In 2009, the standards group JEDEC published JESD209-2, which defined a more dramatically revised low-power DDR interface.
It is not compatible with either DDR1 or DDR2 SDRAM, but can accommodate any one of:

- LPDDR2-S2: 2n prefetch memory (like DDR1),
- LPDDR2-S4: 4n prefetch memory (like DDR2), or
- LPDDR2-N: Non-volatile (NAND flash) memory.

Low-power states are similar to basic LPDDR, with some additional partial array refresh options.

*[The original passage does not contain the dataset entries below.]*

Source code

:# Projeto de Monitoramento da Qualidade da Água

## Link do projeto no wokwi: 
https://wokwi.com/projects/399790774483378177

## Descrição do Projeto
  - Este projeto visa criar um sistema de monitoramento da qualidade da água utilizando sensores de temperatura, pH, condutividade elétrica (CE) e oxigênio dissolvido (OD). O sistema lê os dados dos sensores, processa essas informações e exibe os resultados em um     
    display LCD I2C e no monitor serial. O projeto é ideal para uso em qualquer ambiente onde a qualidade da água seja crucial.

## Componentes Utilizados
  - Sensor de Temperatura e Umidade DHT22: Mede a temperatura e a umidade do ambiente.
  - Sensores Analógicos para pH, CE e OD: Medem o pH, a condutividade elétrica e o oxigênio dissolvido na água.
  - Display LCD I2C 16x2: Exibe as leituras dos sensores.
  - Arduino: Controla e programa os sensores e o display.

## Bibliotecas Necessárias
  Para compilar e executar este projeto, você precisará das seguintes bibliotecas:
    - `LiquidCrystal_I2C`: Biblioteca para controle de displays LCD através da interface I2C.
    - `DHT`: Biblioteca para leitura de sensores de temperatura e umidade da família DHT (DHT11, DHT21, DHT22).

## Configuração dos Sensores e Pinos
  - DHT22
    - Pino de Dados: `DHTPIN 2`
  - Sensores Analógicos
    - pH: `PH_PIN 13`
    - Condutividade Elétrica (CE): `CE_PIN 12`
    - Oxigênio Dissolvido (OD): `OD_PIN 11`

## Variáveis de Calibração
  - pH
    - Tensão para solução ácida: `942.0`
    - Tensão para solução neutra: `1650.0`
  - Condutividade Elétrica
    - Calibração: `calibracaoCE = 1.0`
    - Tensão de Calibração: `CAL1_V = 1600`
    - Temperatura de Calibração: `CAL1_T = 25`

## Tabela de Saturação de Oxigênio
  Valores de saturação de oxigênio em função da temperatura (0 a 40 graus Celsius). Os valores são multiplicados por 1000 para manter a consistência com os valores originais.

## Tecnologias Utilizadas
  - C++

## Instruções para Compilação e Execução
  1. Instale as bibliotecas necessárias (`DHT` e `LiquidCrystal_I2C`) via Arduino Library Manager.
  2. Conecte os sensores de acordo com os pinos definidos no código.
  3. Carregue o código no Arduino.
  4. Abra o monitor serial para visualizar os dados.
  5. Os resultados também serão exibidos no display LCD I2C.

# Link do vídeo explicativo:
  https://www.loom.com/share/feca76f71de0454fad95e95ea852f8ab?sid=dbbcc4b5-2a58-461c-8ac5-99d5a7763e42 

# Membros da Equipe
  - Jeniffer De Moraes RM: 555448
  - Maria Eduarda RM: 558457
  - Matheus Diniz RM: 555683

Timing parameters are specified for LPDDR-200 to LPDDR-1066 (clock frequencies of 100 to 533 MHz).

Working at 1.2 V, LPDDR2 multiplexes the control and address lines onto a 10-bit double data rate CA bus. The commands are similar to those of normal SDRAM, except for the reassignment of the precharge and burst terminate opcodes:

LPDDR2/LPDDR3 command encoding
Operation: ↗ Rising clock ↗; ↘ Falling clock ↘
CA0 (RAS): CA1 (CAS); CA2 (WE); CA3; CA4; CA5; CA6; CA7; CA8; CA9; CA0 (RAS); CA1 (CAS); CA2 (WE); CA3; CA4; CA5; CA6; CA7; CA8; CA9
No operation: H; H; H; —
Precharge all banks: H; H; L; H; H; —
Precharge one bank: H; H; L; H; L; —; BA0; BA1; BA2; —
Preactive (LPDDR2-N only): H; H; L; H; A30; A31; A32; BA0; BA1; BA2; A20; A21; A22; A23; A24; A25; A26; A27; A28; A29
Burst terminate: H; H; L; L; —
Read (AP=auto-precharge): H; L; H; reserved; C1; C2; BA0; BA1; BA2; AP; C3; C4; C5; C6; C7; C8; C9; C10; C11
Write (AP=auto-precharge): H; L; L; reserved; C1; C2; BA0; BA1; BA2; AP; C3; C4; C5; C6; C7; C8; C9; C10; C11
Activate (R0–14=Row address): L; H; R8; R9; R10; R11; R12; BA0; BA1; BA2; R0; R1; R2; R3; R4; R5; R6; R7; R13; R14
Activate (LPDDR2-N only): L; H; A15; A16; A17; A18; A19; BA0; BA1; BA2; A5; A6; A7; A8; A9; A10; A11; A12; A13; A14
Refresh all banks (LPDDR2-Sx only): L; L; H; H; —
Refresh one bank (round-robin addr.): L; L; H; L; —
Mode register read (MA0–7=addr.): L; L; L; H; MA0; MA1; MA2; MA3; MA4; MA5; MA6; MA7; —
Mode register write (OP0–7=data): L; L; L; L; MA0; MA1; MA2; MA3; MA4; MA5; MA6; MA7; OP0; OP1; OP2; OP3; OP4; OP5; OP6; OP7

Column address bit C0 is never transferred, and is assumed to be zero. Burst transfers thus always begin at even addresses.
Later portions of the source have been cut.